El ataque al Metro tuvo características de operación de guerra ejecutada por profesionales, con el fin de quebrar la columna vertebral de la capital. Las 20 estaciones más dañadas exigieron el uso de elementos químicos, manejados probablemente por conocedores de las técnicas de sabotaje que son propias de la guerrilla urbana. Quienes actuaron allí, como en los ataques a cuarteles policiales y unidades militares, veían a Chile como enemigo.
Hubo un momento en que la Primera Línea, el grupo de choque más audaz en las provocaciones contra Carabineros, estuvo a 200 metros de La Moneda. Fue real la posibilidad de asalto. En aquellas horas, las FF.AA. se mantuvieron atentas a las instrucciones de sus mandos y de las autoridades. Si se hubiera producido tal asalto, tenían el deber de actuar con todo su poder.
Debe investigarse a fondo la intervención extranjera. El 19 de julio de 2021, la fiscal de Valparaíso, Claudia Perivancich, le preguntó a Piñera si era cierto que la Dirección de Inteligencia del Ejército había entregado, poco después del 18 de octubre, un informe al ministro de Defensa de entonces, Alberto Espina, que sostenía que el Servicio Bolivariano de Inteligencia Nacional (SEBIN) había logrado introducir en Chile “un batallón de 600 agentes clandestinos, expertos en guerrilla urbana”, para llevar a cabo operaciones de insurrección.
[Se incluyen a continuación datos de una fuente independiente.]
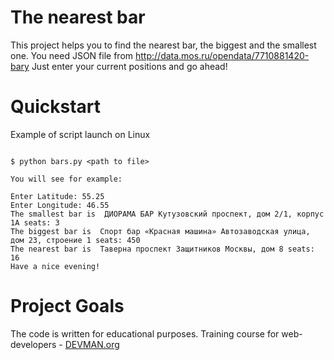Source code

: # The nearest bar

This project helps you to find the nearest bar, the biggest and the smallest one.
You need JSON file from http://data.mos.ru/opendata/7710881420-bary 
Just enter your current positions and go ahead! 

# Quickstart

Example of script launch on Linux

```#!bash

$ python bars.py <path to file>

You will see for example:

Enter Latitude: 55.25
Enter Longitude: 46.55
The smallest bar is  ДИОРАМА БАР Кутузовский проспект, дом 2/1, корпус 1А seats: 3
The biggest bar is  Спорт бар «Красная машина» Автозаводская улица, дом 23, строение 1 seats: 450
The nearest bar is  Таверна проспект Защитников Москвы, дом 8 seats: 16
Have a nice evening!
```

# Project Goals

The code is written for educational purposes. Training course for web-developers - [DEVMAN.org](https://devman.org)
Piñera reconoció la existencia del informe, y afirmó que allí se mencionaba el ingreso de cubanos y venezolanos.
Lo ocurrido el 18/O no puede desvincularse del viaje del exmandatario, en febrero de 2019, a la ciudad colombiana de Cúcuta, en la frontera con Venezuela, a instancias del entonces presidente Duque, con el fin de apoyar a Guaidó, el líder opositor venezolano, en un momento en que parecía tambalear el régimen de Nicolás Maduro. Fue una decisión imprudente, que no midió las consecuencias de desafiar a un régimen sin escrúpulos. No hay duda de que Maduro se desquitó de un modo terrible. Y la forma en que actuaron entonces los amigos chilenos de las dictaduras de Cuba y Venezuela desnudó la comunidad de intereses.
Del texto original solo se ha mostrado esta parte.